[Source texts of formatted documents]
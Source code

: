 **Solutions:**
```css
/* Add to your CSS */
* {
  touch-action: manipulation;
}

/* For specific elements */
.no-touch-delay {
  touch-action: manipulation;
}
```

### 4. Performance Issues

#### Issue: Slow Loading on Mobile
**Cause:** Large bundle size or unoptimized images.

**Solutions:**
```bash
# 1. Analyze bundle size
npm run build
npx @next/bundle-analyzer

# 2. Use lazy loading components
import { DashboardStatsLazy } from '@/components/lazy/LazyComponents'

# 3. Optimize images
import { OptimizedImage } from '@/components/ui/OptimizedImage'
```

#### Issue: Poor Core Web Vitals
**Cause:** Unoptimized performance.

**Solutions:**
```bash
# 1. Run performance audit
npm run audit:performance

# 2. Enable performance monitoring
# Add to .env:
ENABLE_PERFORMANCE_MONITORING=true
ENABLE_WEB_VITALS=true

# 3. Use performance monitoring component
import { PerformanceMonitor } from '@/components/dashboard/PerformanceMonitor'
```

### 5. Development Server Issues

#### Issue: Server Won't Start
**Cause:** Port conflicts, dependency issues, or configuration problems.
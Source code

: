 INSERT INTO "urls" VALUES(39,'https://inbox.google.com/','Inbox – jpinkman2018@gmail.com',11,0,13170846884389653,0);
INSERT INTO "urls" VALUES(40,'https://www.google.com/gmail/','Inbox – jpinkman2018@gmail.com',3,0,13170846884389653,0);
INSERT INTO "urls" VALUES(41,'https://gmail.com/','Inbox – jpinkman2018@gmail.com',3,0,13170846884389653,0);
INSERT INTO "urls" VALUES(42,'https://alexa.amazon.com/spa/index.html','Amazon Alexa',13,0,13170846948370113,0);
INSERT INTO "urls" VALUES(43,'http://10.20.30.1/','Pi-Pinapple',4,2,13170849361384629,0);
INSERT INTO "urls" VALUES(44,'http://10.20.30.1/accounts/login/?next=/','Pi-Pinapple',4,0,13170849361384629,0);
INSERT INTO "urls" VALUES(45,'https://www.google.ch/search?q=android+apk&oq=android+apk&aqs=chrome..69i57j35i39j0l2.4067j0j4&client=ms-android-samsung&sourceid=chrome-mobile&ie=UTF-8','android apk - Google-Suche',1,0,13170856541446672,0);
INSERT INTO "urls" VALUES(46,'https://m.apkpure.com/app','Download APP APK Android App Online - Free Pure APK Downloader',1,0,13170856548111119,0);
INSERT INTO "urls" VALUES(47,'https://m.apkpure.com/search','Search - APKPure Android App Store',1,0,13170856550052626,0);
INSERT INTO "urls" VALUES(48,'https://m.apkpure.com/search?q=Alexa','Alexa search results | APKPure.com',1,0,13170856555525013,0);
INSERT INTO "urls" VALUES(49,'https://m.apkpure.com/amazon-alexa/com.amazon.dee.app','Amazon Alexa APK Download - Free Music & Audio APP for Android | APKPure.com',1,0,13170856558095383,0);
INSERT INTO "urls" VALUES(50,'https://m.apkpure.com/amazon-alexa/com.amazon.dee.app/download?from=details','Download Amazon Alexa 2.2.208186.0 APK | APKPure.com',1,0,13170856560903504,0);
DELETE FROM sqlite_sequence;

TASK DIRECTIONS: Copy every record verbatim.

RESPONSE BOX:
Source code

: **Solutions:**
```css
/* Add to your CSS */
* {
  touch-action: manipulation;
}

/* For specific elements */
.no-touch-delay {
  touch-action: manipulation;
}
```

### 4. Performance Issues

#### Issue: Slow Loading on Mobile
**Cause:** Large bundle size or unoptimized images.

**Solutions:**
```bash
# 1. Analyze bundle size
npm run build
npx @next/bundle-analyzer

# 2. Use lazy loading components
import { DashboardStatsLazy } from '@/components/lazy/LazyComponents'

# 3. Optimize images
import { OptimizedImage } from '@/components/ui/OptimizedImage'
```

#### Issue: Poor Core Web Vitals
**Cause:** Unoptimized performance.

**Solutions:**
```bash
# 1. Run performance audit
npm run audit:performance

# 2. Enable performance monitoring
# Add to .env:
ENABLE_PERFORMANCE_MONITORING=true
ENABLE_WEB_VITALS=true

# 3. Use performance monitoring component
import { PerformanceMonitor } from '@/components/dashboard/PerformanceMonitor'
```

### 5. Development Server Issues

#### Issue: Server Won't Start
**Cause:** Port conflicts, dependency issues, or configuration problems.
Source code

: INSERT INTO "urls" VALUES(39,'https://inbox.google.com/','Inbox – jpinkman2018@gmail.com',11,0,13170846884389653,0);
INSERT INTO "urls" VALUES(40,'https://www.google.com/gmail/','Inbox – jpinkman2018@gmail.com',3,0,13170846884389653,0);
INSERT INTO "urls" VALUES(41,'https://gmail.com/','Inbox – jpinkman2018@gmail.com',3,0,13170846884389653,0);
INSERT INTO "urls" VALUES(42,'https://alexa.amazon.com/spa/index.html','Amazon Alexa',13,0,13170846948370113,0);
INSERT INTO "urls" VALUES(43,'http://10.20.30.1/','Pi-Pinapple',4,2,13170849361384629,0);
INSERT INTO "urls" VALUES(44,'http://10.20.30.1/accounts/login/?next=/','Pi-Pinapple',4,0,13170849361384629,0);
INSERT INTO "urls" VALUES(45,'https://www.google.ch/search?q=android+apk&oq=android+apk&aqs=chrome..69i57j35i39j0l2.4067j0j4&client=ms-android-samsung&sourceid=chrome-mobile&ie=UTF-8','android apk - Google-Suche',1,0,13170856541446672,0);
INSERT INTO "urls" VALUES(46,'https://m.apkpure.com/app','Download APP APK Android App Online - Free Pure APK Downloader',1,0,13170856548111119,0);
INSERT INTO "urls" VALUES(47,'https://m.apkpure.com/search','Search - APKPure Android App Store',1,0,13170856550052626,0);
INSERT INTO "urls" VALUES(48,'https://m.apkpure.com/search?q=Alexa','Alexa search results | APKPure.com',1,0,13170856555525013,0);
INSERT INTO "urls" VALUES(49,'https://m.apkpure.com/amazon-alexa/com.amazon.dee.app','Amazon Alexa APK Download - Free Music & Audio APP for Android | APKPure.com',1,0,13170856558095383,0);
INSERT INTO "urls" VALUES(50,'https://m.apkpure.com/amazon-alexa/com.amazon.dee.app/download?from=details','Download Amazon Alexa 2.2.208186.0 APK | APKPure.com',1,0,13170856560903504,0);
DELETE FROM sqlite_sequence;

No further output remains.